Sea Tales was launched in North America in 2020 by van Olphen and Harm Jan van Dijk, committed to changing the world of fish, selling MSC and Fair Trade Certified Skipjack Tuna, as well as a wide range of certified tinned and smoked fish at Whole Foods Market, Fresh Thyme, Fresh Market, and Walmart. Prior to Sea Tales, the brand operated under the name Fish Tales in Europe.
For Oliver, this deal is consistent with a sustainability-forward brand he’s spent decades building. He recently expanded his Tastemade presence through a new Fremantle deal bringing “Jamie Oliver: Seasons,” a show focused on sustainable ingredients and environmentally conscious cooking, exclusively to U.S. audiences.
His latest book, Eat Yourself Healthy, hit the New York Times bestseller list in January 2026, and his Jamie’s Italian restaurant brand is also making a comeback, with a new Leicester Square location expected to open in spring 2026.
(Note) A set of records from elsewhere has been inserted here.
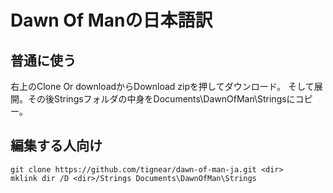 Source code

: # Dawn Of Manの日本語訳
## 普通に使う
右上のClone Or downloadからDownload zipを押してダウンロード。
そして展開。その後Stringsフォルダの中身をDocuments\DawnOfMan\Stringsにコピー。
## 編集する人向け
```
git clone https://github.com/tignear/dawn-of-man-ja.git <dir>
mklink dir /D <dir>/Strings Documents\DawnOfMan\Strings
```
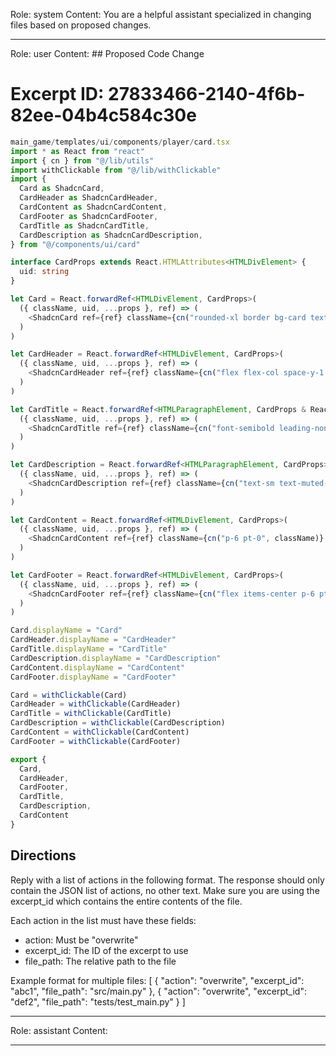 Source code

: Role: system
Content: You are a helpful assistant specialized in changing files based on proposed changes.
__________________
Role: user
Content: ## Proposed Code Change
# Excerpt ID: 27833466-2140-4f6b-82ee-04b4c584c30e
```typescript
main_game/templates/ui/components/player/card.tsx
import * as React from "react"
import { cn } from "@/lib/utils"
import withClickable from "@/lib/withClickable"
import {
  Card as ShadcnCard,
  CardHeader as ShadcnCardHeader,
  CardContent as ShadcnCardContent,
  CardFooter as ShadcnCardFooter,
  CardTitle as ShadcnCardTitle,
  CardDescription as ShadcnCardDescription,
} from "@/components/ui/card"

interface CardProps extends React.HTMLAttributes<HTMLDivElement> {
  uid: string
}

let Card = React.forwardRef<HTMLDivElement, CardProps>(
  ({ className, uid, ...props }, ref) => (
    <ShadcnCard ref={ref} className={cn("rounded-xl border bg-card text-card-foreground shadow", className)} {...props} />
  )
)

let CardHeader = React.forwardRef<HTMLDivElement, CardProps>(
  ({ className, uid, ...props }, ref) => (
    <ShadcnCardHeader ref={ref} className={cn("flex flex-col space-y-1.5 p-6", className)} {...props} />
  )
)

let CardTitle = React.forwardRef<HTMLParagraphElement, CardProps & React.HTMLAttributes<HTMLHeadingElement>>(
  ({ className, uid, ...props }, ref) => (
    <ShadcnCardTitle ref={ref} className={cn("font-semibold leading-none tracking-tight", className)} {...props} />
  )
)

let CardDescription = React.forwardRef<HTMLParagraphElement, CardProps>(
  ({ className, uid, ...props }, ref) => (
    <ShadcnCardDescription ref={ref} className={cn("text-sm text-muted-foreground", className)} {...props} />
  )
)

let CardContent = React.forwardRef<HTMLDivElement, CardProps>(
  ({ className, uid, ...props }, ref) => (
    <ShadcnCardContent ref={ref} className={cn("p-6 pt-0", className)} {...props} />
  )
)

let CardFooter = React.forwardRef<HTMLDivElement, CardProps>(
  ({ className, uid, ...props }, ref) => (
    <ShadcnCardFooter ref={ref} className={cn("flex items-center p-6 pt-0", className)} {...props} />
  )
)

Card.displayName = "Card"
CardHeader.displayName = "CardHeader"
CardTitle.displayName = "CardTitle"
CardDescription.displayName = "CardDescription"
CardContent.displayName = "CardContent"
CardFooter.displayName = "CardFooter"

Card = withClickable(Card)
CardHeader = withClickable(CardHeader)
CardTitle = withClickable(CardTitle)
CardDescription = withClickable(CardDescription)
CardContent = withClickable(CardContent)
CardFooter = withClickable(CardFooter)

export {
  Card,
  CardHeader,
  CardFooter,
  CardTitle,
  CardDescription,
  CardContent
}
```

## Directions
Reply with a list of actions in the following format. The response should only contain the JSON list of actions, no other text.
Make sure you are using the excerpt_id which contains the entire contents of the file.

Each action in the list must have these fields:
- action: Must be "overwrite"
- excerpt_id: The ID of the excerpt to use
- file_path: The relative path to the file

Example format for multiple files:
[
    {
        "action": "overwrite",
        "excerpt_id": "abc1",
        "file_path": "src/main.py"
    },
    {
        "action": "overwrite",
        "excerpt_id": "def2",
        "file_path": "tests/test_main.py"
    }
]
__________________
Role: assistant
Content: 
__________________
His recent endorsement with John Lewis & Partners (beginning January 2025) and Al’Fez further round out an increasingly values-aligned portfolio.
The trend of celebrity chefs using brand partnerships to champion bigger causes isn’t new, it’s a playbook we’ve seen deliver results. Just look at how Gordon Ramsay has leveraged brand deals to stay culturally relevant, from his Doritos Loaded culinary campaign to fronting Caesars Republic Lake Tahoe’s “The Great Redirect” campaign.
Takeaways
This partnership is bigger than a can of tuna. Oliver and Sea Tales are betting that the right celebrity voice, paired with the right content format, can actually move the needle on consumer behavior, not just awareness.
What makes this particularly smart is that the partnership is rooted in a genuine pre-existing relationship, giving it far more credibility than a typical paid endorsement.
Sea Tales gets mainstream visibility. Oliver gets a cause-driven campaign that reinforces his food activist identity. And consumers get a reason to pause before grabbing the cheapest tin on the shelf.
Can a digital content series actually change what people put in their shopping carts, or is it more about brand perception? As Gen Z increasingly drives purchase decisions around ethics, does this deal signal a broader shift in how food brands recruit celebrity partners?